UNC faculty pushes importance of free speech by adopting "Chicago principles"

Kristen Marion, center, and other students march on the UNC-Chapel Hill campus last year in protest of the university’s Silent Sam Confederate statue.
Kristen Marion, center, and other students march on the UNC-Chapel Hill campus last year in protest of the university’s Silent Sam Confederate statue. jwall@newsobserver.com

UNC-Chapel Hill's Faculty Council on Friday adopted the "Chicago principles," a well-known statement of commitment to free expression, in part to combat what faculty say is a perceived problem with free speech on campus.

The vote was 28 to 4, with one abstention, to adopt the principles, which are a set of ideals that do not have the enforcement power of policy.

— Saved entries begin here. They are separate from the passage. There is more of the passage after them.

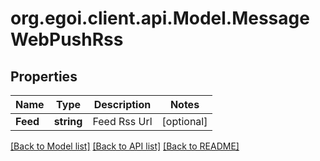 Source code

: # org.egoi.client.api.Model.MessageWebPushRss
## Properties

Name | Type | Description | Notes
------------ | ------------- | ------------- | -------------
**Feed** | **string** | Feed Rss Url | [optional] 

[[Back to Model list]](../README.md#documentation-for-models) [[Back to API list]](../README.md#documentation-for-api-endpoints) [[Back to README]](../README.md)

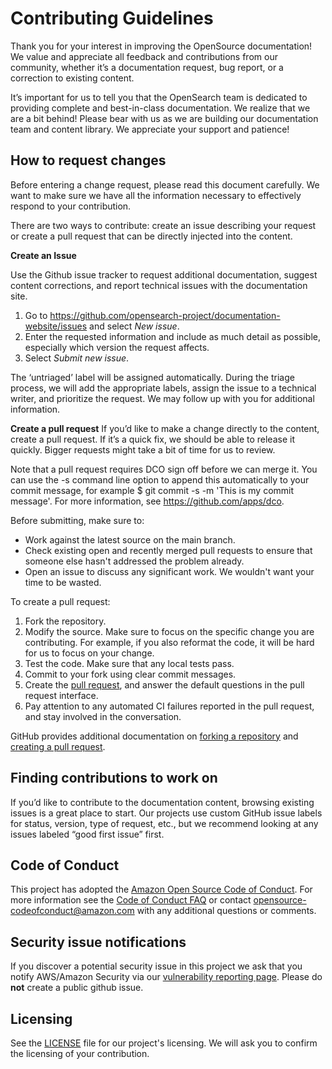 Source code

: # Contributing Guidelines

Thank you for your interest in improving the OpenSource documentation! We value and appreciate all feedback and contributions from our community, whether it’s a documentation request, bug report, or a correction to existing content. 

It’s important for us to tell you that the OpenSearch team is dedicated to providing complete and best-in-class documentation. We realize that we are a bit behind! Please bear with us as we are building our documentation team and content library.  We appreciate your support and patience! 


## How to request changes

Before entering a change request, please read this document carefully. We want to make sure we have all the information necessary to effectively respond to your contribution. 

There are two ways to contribute: create an issue describing your request or create a pull request that can be directly injected into the content.

**Create an Issue**

Use the Github issue tracker to request additional documentation, suggest content corrections, and report technical issues with the documentation site. 

1. Go to https://github.com/opensearch-project/documentation-website/issues and select *New issue*.
2. Enter the requested information and include as much detail as possible, especially which version the request affects.
3. Select *Submit new issue*. 


The ‘untriaged’ label will be assigned automatically. During the triage process, we will add the appropriate labels, assign the issue to a technical writer, and prioritize the request. We may follow up with you for additional information. 


**Create a pull request**
If you’d like to make a change directly to the content, create a pull request. If it’s a quick fix, we should be able to release it quickly. Bigger requests might take a bit of time for us to review. 

Note that a pull request requires DCO sign off before we can merge it. You can use the -s command line option to append this automatically to your commit message, for example $ git commit -s -m 'This is my commit message'. For more information, see https://github.com/apps/dco.

Before submitting, make sure to:

* Work against the latest source on the main branch.
* Check existing open and recently merged pull requests to ensure that someone else hasn't addressed the problem already.
* Open an issue to discuss any significant work. We wouldn't want your time to be wasted.

To create a pull request:

1. Fork the repository.
2. Modify the source. Make sure to focus on the specific change you are contributing. For example, if you also reformat the code, it will be hard for us to focus on your change.
3. Test the code. Make sure that any local tests pass.
4. Commit to your fork using clear commit messages.
5. Create the [pull request](https://github.com/opensearch-project/documentation-website/pulls), and answer the default questions in the pull request interface.
6. Pay attention to any automated CI failures reported in the pull request, and stay involved in the conversation.

GitHub provides additional documentation on [forking a repository](https://help.github.com/articles/fork-a-repo/) and [creating a pull request](https://help.github.com/articles/creating-a-pull-request/).


## Finding contributions to work on
If you’d like to contribute to the documentation content, browsing existing issues is a great place to start. Our projects use custom GitHub issue labels for status, version, type of request, etc., but we recommend looking at any issues labeled “good first issue” first. 


## Code of Conduct
This project has adopted the [Amazon Open Source Code of Conduct](https://aws.github.io/code-of-conduct).
For more information see the [Code of Conduct FAQ](https://aws.github.io/code-of-conduct-faq) or contact
opensource-codeofconduct@amazon.com with any additional questions or comments.


## Security issue notifications
If you discover a potential security issue in this project we ask that you notify AWS/Amazon Security via our [vulnerability reporting page](http://aws.amazon.com/security/vulnerability-reporting/). Please do **not** create a public github issue.


## Licensing

See the [LICENSE](LICENSE) file for our project's licensing. We will ask you to confirm the licensing of your contribution.
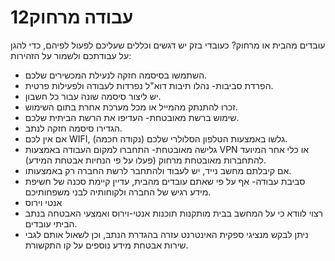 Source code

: 
# 12עבודה מרחוק

עובדים מהבית או מרחוק? כעובדי בזק יש דגשים וכללים שעליכם לפעול לפיהם, כדי להגן על עבודתכם ולשמור על הזהירות:

* השתמשו בסיסמה חזקה לנעילת המכשירים שלכם.  
* הפרדת סביבות- נהלו תיבות דוא"ל נפרדות לעבודה ולפעילות פרטית.  
* יש ליצור סיסמה שונה עבור כל חשבון.  
* זכרו להתנתק מהמייל או מכל מערכת אחרת בתום השימוש.  
* שימוש ברשת מאובטחת- העדיפו את הרשת הביתית שלכם.  
* הגדירו סיסמה חזקה לנתב.  
* אם אין לכם WIFI, גלשו באמצעות הטלפון הסלולרי שלכם (נקודה חכמה).  
* גלישה מאובטחת- התחברו למקום העבודה באמצעות VPN או כלי אחר המיועד להתחברות מאובטחת מרחוק (פעלו על פי הנחיות אבטחת המידע).  
* אם קיבלתם מחשב נייד, יש לעבוד ולהתחבר לרשת החברה רק באמצעותו.  
* סביבת עבודה- אף על פי שאתם עובדים מהבית, עדיין קיימת סכנה של חשיפת מידע רגיש של החברה ולקוחותיה לבני משפחותיכם.  
* אנטי וירוס  
* רצוי לוודא כי על המחשב בבית מותקנות תוכנות אנטי-וירוס ואמצעי האבטחה בנתב הביתי עובדים.  
* ניתן לבקש מנציגי ספקית האינטרנט עזרה בהגדרת הנתב, וכן לשאול אותם לגבי שירות אבטחת מידע נוספים על קו התקשורת.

Friday's action followed a new free speech policy passed last year by the UNC Board of Governors. The policy, mandated by the legislature, spells out possible punishments – warning, suspension, even expulsion – for protesters who disrupt others at the state’s public universities. The law that required a policy was based on model legislation from the conservative Goldwater Institute, which has pushed to protect speakers who have at times been shouted down on U.S. college campuses.

The so-called Chicago principles were first put forth by the University of Chicago three years ago and have since been embraced by dozens of other universities, including Princeton and Purdue. In 2016, a University of Chicago dean wrote to incoming freshmen, touting the principles and informing students that the university did not support speech limitations in the form of safe spaces or trigger warnings about difficult topics.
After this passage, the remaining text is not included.